A new article highlights concerns from experts that the potential denuclearization of North Korea could exacerbate man-made global warming, largely from coal exports to new markets in Asia.
Easing sanctions would allow North Korea to export coal and provide electricity to its oppressed population, foreign policy experts told E&E News in an article trying to connect the Paris climate accord to negotiations with the Koreans.
However, Daniel Kish of the free-market Institute for Energy Research pointed out North Korea’s communist dictatorship has kept its people poor, and largely without access to electricity, for decades.
Kish said the “climate media” is missing “the forest for the trees.”
“North Koreans reduce carbon dioxide emissions by eating, rather than burning, twigs.

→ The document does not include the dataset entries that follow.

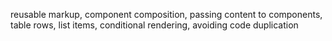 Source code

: reusable markup, component composition, passing content to components, table rows, list items, conditional rendering, avoiding code duplication
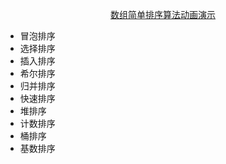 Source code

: 

<p align="center">
  <a href="https://zaqmjuop.github.io/common_sorting_algorithm/" target="_blank">数组简单排序算法动画演示</a>
</p>

* 冒泡排序
* 选择排序
* 插入排序
* 希尔排序
* 归并排序
* 快速排序
* 堆排序
* 计数排序
* 桶排序
* 基数排序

That’s what central control always ends up doing,” Kish told The Daily Caller News Foundation.
E&E News reported the U.S. and allies could end up electrifying North Korea with coal-fired power to take advantage of the country’s vast reserves of high-quality coal.
But is anyone really worried about the carbon dioxide emissions from increasing North Korea’s standard of living?

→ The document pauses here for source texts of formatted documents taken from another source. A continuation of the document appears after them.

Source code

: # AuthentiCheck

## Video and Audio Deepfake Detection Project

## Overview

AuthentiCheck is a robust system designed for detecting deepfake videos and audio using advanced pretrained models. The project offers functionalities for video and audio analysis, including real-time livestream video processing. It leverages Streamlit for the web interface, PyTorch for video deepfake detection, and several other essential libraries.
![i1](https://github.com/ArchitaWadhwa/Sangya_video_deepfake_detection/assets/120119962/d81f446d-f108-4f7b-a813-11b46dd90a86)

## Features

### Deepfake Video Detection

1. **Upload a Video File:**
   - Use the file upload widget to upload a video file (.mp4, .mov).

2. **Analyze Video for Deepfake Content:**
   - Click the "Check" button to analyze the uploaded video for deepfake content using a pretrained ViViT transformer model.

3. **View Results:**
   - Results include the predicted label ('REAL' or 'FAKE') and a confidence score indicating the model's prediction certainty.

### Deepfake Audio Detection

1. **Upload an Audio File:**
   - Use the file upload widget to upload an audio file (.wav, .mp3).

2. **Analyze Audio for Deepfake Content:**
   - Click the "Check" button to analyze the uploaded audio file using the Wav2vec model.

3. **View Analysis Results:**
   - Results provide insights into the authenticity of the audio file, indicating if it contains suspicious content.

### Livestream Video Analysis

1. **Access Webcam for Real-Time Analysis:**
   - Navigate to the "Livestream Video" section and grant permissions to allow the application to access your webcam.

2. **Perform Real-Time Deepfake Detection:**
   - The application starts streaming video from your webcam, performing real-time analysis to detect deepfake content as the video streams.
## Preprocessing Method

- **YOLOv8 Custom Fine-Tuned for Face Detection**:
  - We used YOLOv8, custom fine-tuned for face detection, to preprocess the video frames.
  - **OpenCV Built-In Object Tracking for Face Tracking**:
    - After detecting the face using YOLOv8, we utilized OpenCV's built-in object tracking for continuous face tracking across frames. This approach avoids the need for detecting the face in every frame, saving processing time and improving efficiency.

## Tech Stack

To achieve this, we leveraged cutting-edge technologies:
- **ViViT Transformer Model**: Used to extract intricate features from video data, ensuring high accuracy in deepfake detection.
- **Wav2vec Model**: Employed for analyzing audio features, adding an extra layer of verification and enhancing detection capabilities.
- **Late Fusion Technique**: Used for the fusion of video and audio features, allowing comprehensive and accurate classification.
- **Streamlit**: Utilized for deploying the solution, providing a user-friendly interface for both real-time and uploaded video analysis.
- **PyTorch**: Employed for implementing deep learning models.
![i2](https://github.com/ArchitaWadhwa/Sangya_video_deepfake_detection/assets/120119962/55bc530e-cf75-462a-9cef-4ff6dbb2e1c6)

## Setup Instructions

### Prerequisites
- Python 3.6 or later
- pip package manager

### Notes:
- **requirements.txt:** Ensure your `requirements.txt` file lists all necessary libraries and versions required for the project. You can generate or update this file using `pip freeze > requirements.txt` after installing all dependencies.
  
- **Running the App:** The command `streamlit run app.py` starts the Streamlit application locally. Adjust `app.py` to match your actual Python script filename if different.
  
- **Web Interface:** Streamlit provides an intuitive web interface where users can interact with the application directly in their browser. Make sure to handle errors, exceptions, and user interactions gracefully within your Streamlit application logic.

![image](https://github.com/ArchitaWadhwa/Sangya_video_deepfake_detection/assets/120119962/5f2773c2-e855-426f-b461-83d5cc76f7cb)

“Next we’re going to hear about how Venezuela’s carbon emissions are going down because socialism works so well,” Kish quipped.
North Korea’s communist dictators have kept their people poor for decades, subjecting them to forced labor and suffering through periodic famines.

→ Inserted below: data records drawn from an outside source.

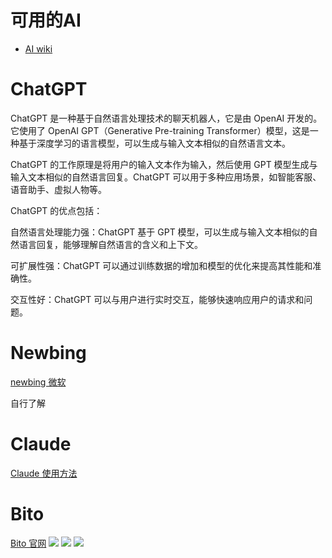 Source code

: # 可用的AI
- [AI wiki](https://zh.wikipedia.org/wiki/%E4%BA%BA%E5%B7%A5%E6%99%BA%E8%83%BD)

# ChatGPT

ChatGPT 是一种基于自然语言处理技术的聊天机器人，它是由 OpenAI 开发的。它使用了 OpenAI GPT（Generative Pre-training Transformer）模型，这是一种基于深度学习的语言模型，可以生成与输入文本相似的自然语言文本。

ChatGPT 的工作原理是将用户的输入文本作为输入，然后使用 GPT 模型生成与输入文本相似的自然语言回复。ChatGPT 可以用于多种应用场景，如智能客服、语音助手、虚拟人物等。

ChatGPT 的优点包括：

自然语言处理能力强：ChatGPT 基于 GPT 模型，可以生成与输入文本相似的自然语言回复，能够理解自然语言的含义和上下文。

可扩展性强：ChatGPT 可以通过训练数据的增加和模型的优化来提高其性能和准确性。

交互性好：ChatGPT 可以与用户进行实时交互，能够快速响应用户的请求和问题。

# Newbing

[newbing 微软](https://www.bing.com/new)

自行了解

# Claude

[Claude 使用方法](https://zhuanlan.zhihu.com/p/622011489)

# Bito

[Bito 官网](https://bito.ai)
![](https://blog.meowrain.cn/api/i/2023/05/02/sjssgk-3.webp)
![](https://blog.meowrain.cn/api/i/2023/05/02/sjcfs4-3.webp)
![](https://blog.meowrain.cn/api/i/2023/05/02/sjocpw-3.webp)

U.S.-led sanctions have largely kept North Korean coal out of most markets, except for China. That is, until recently, when the United Nations slapped sanctions on North Korean coal exports last year in response to missile tests.
North Korea is heavily reliant on coal exports to fund its oppressive government.
North Korean dictator Kim Jong Un’s regime did sign onto the Paris climate accord with a promise to cut carbon dioxide emissions more than 37 percent, but experts don’t think that will factor into the Trump administration’s denuclearization talks.
Kim Jong Un called Trump’s withdrawing from the Paris accord “the height of egotism,” but Kim’s own pledge is dubious because it’s extremely difficult to verify if North Korea is actually cutting emissions — aside from driving its people further into poverty. Also, North Korea relies on coal exports for revenue.
However, any increase in carbon dioxide emissions from a Korean peace deal would have more to do with the policies of countries accepting coal shipments than with the north.
China’s pledged to “peak” emissions by 2030 as part of the Paris climate accord, meaning emissions will continue to grow for another decade or so. In fact, experts expect China’s emissions to grow 5 percent in 2018 because of a downturn in hydroelectric power from dams.
Japan plans on building 45 new coal-fired power plants to meet its future energy needs. Japan’s coal binge is the result of the country’s turning away from nuclear power in the wake of the Fukushima disaster.